[Saved data entries]
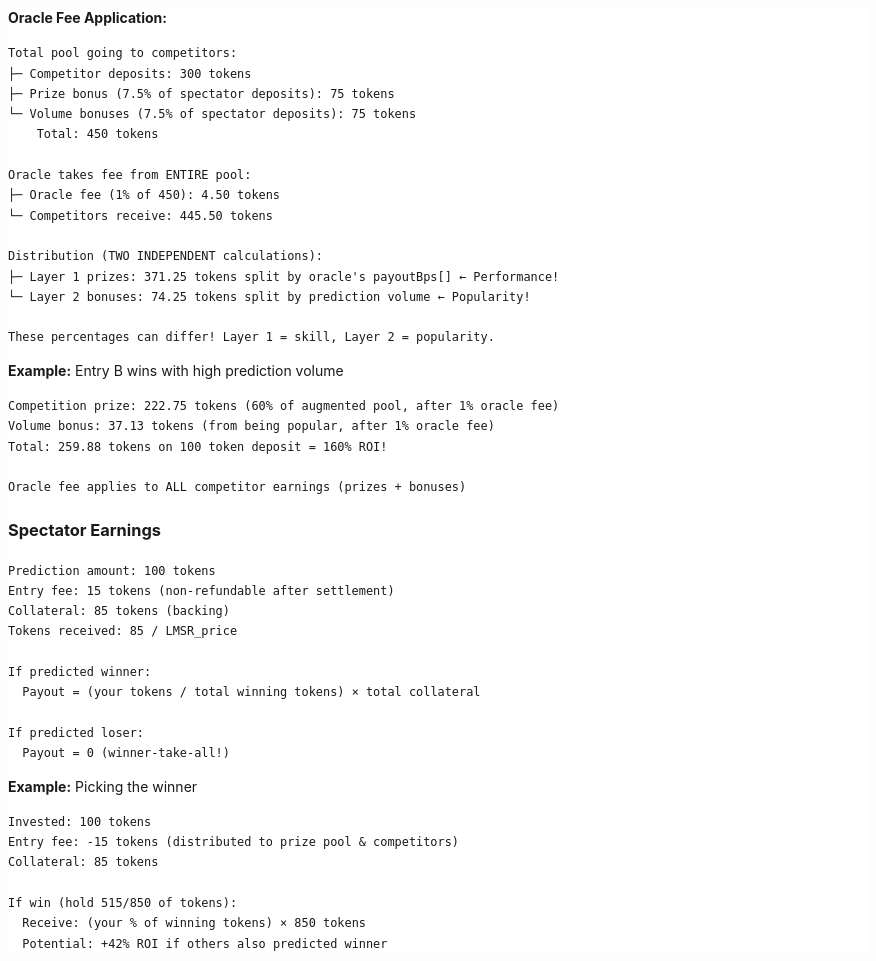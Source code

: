 **Oracle Fee Application:**

```
Total pool going to competitors:
├─ Competitor deposits: 300 tokens
├─ Prize bonus (7.5% of spectator deposits): 75 tokens
└─ Volume bonuses (7.5% of spectator deposits): 75 tokens
    Total: 450 tokens

Oracle takes fee from ENTIRE pool:
├─ Oracle fee (1% of 450): 4.50 tokens
└─ Competitors receive: 445.50 tokens

Distribution (TWO INDEPENDENT calculations):
├─ Layer 1 prizes: 371.25 tokens split by oracle's payoutBps[] ← Performance!
└─ Layer 2 bonuses: 74.25 tokens split by prediction volume ← Popularity!

These percentages can differ! Layer 1 = skill, Layer 2 = popularity.
```

**Example:** Entry B wins with high prediction volume

```
Competition prize: 222.75 tokens (60% of augmented pool, after 1% oracle fee)
Volume bonus: 37.13 tokens (from being popular, after 1% oracle fee)
Total: 259.88 tokens on 100 token deposit = 160% ROI!

Oracle fee applies to ALL competitor earnings (prizes + bonuses)
```

### Spectator Earnings

```
Prediction amount: 100 tokens
Entry fee: 15 tokens (non-refundable after settlement)
Collateral: 85 tokens (backing)
Tokens received: 85 / LMSR_price

If predicted winner:
  Payout = (your tokens / total winning tokens) × total collateral

If predicted loser:
  Payout = 0 (winner-take-all!)
```

**Example:** Picking the winner

```
Invested: 100 tokens
Entry fee: -15 tokens (distributed to prize pool & competitors)
Collateral: 85 tokens

If win (hold 515/850 of tokens):
  Receive: (your % of winning tokens) × 850 tokens
  Potential: +42% ROI if others also predicted winner
```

* **ASSIGNMENT**:
The result is a copy of every line above where the word "from" shows up.

* **WRITTEN RESPONSE**:
Oracle takes fee from ENTIRE pool:
Volume bonus: 37.13 tokens (from being popular, after 1% oracle fee)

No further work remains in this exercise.